Full genome sequences of industrially relevant bacteria can nowadays be routinely determined and specific differential characteristics of these strains can be correlated to the absence/presence of genes. Alternatively, one strain can be differentially cultured and full-genome transcriptome profiles can be correlated to industrially relevant characteristics. These technologies have been made possible by applying tools developed by NIZO and academic partners within the framework of KC and TIFN.
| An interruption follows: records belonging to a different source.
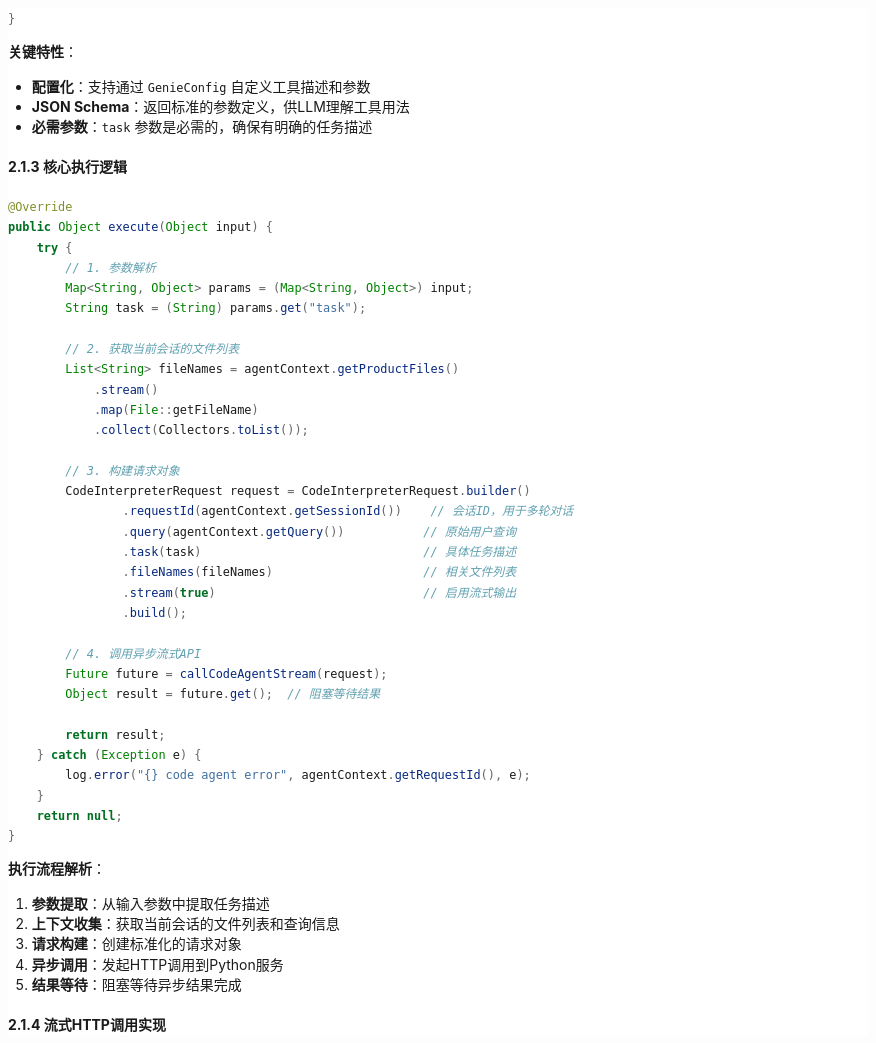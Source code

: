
 ```java
}
```

**关键特性**：
- **配置化**：支持通过 `GenieConfig` 自定义工具描述和参数
- **JSON Schema**：返回标准的参数定义，供LLM理解工具用法
- **必需参数**：`task` 参数是必需的，确保有明确的任务描述

#### 2.1.3 核心执行逻辑

```java
@Override
public Object execute(Object input) {
    try {
        // 1. 参数解析
        Map<String, Object> params = (Map<String, Object>) input;
        String task = (String) params.get("task");

        // 2. 获取当前会话的文件列表
        List<String> fileNames = agentContext.getProductFiles()
            .stream()
            .map(File::getFileName)
            .collect(Collectors.toList());

        // 3. 构建请求对象
        CodeInterpreterRequest request = CodeInterpreterRequest.builder()
                .requestId(agentContext.getSessionId())    // 会话ID，用于多轮对话
                .query(agentContext.getQuery())           // 原始用户查询
                .task(task)                               // 具体任务描述
                .fileNames(fileNames)                     // 相关文件列表
                .stream(true)                             // 启用流式输出
                .build();

        // 4. 调用异步流式API
        Future future = callCodeAgentStream(request);
        Object result = future.get();  // 阻塞等待结果

        return result;
    } catch (Exception e) {
        log.error("{} code agent error", agentContext.getRequestId(), e);
    }
    return null;
}
```

**执行流程解析**：
1. **参数提取**：从输入参数中提取任务描述
2. **上下文收集**：获取当前会话的文件列表和查询信息
3. **请求构建**：创建标准化的请求对象
4. **异步调用**：发起HTTP调用到Python服务
5. **结果等待**：阻塞等待异步结果完成

#### 2.1.4 流式HTTP调用实现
This strategy has so far led to the discovery of genes important for the probiotic effect and the gastrointestinal survival of the probiotic organism Lactobacillus plantarum. Remarkably, differential fermentation resulted in distinct gastrointestinal survival characteristics varying by as much as 10,000,000-fold, pinpointing the importance of optimized fermentation conditions for maximal functionality. Similarly, genes important for flavor formation and robustness against industrial processing of the cheese starter culture Lactococcus lactis were identified. During production, industrial processing and storage, it is essential that starter cultures remain viable and active. Spray drying is one of the methods used in industry to dry starter cultures and during this process L. lactis encounters heat and oxidative stress. Using a gene-trait matching strategy, a specific set of genetic loci could be correlated to both observed stress survival phenotypes. Additionally, correlation of whole genome transcriptome data obtained under different fermentative conditions to stress phenotypes is expected to reveal additional genes involved in robustness.
According to NIZO expert Peter Bron, scientific director of the lactic acid bacteria programme within KC and senior scientist in TIFN, the translation of tools developed in these collaborative programmes to practical solutions for industry at NIZO illustrates the success and industrial relevance of these programmes. “In a recent review of the KC the panel expressed their confidence in our ability to “deliver on the scientific promises, of which some indeed already have been turned into reality [unquote]”.
The collaborative programme allows industry to optimize their culture conditions for maximized performance of currently used cultures, and paves the way for simple selection of enhanced food bacteria with improved characteristics by high throughput screening of culture collections.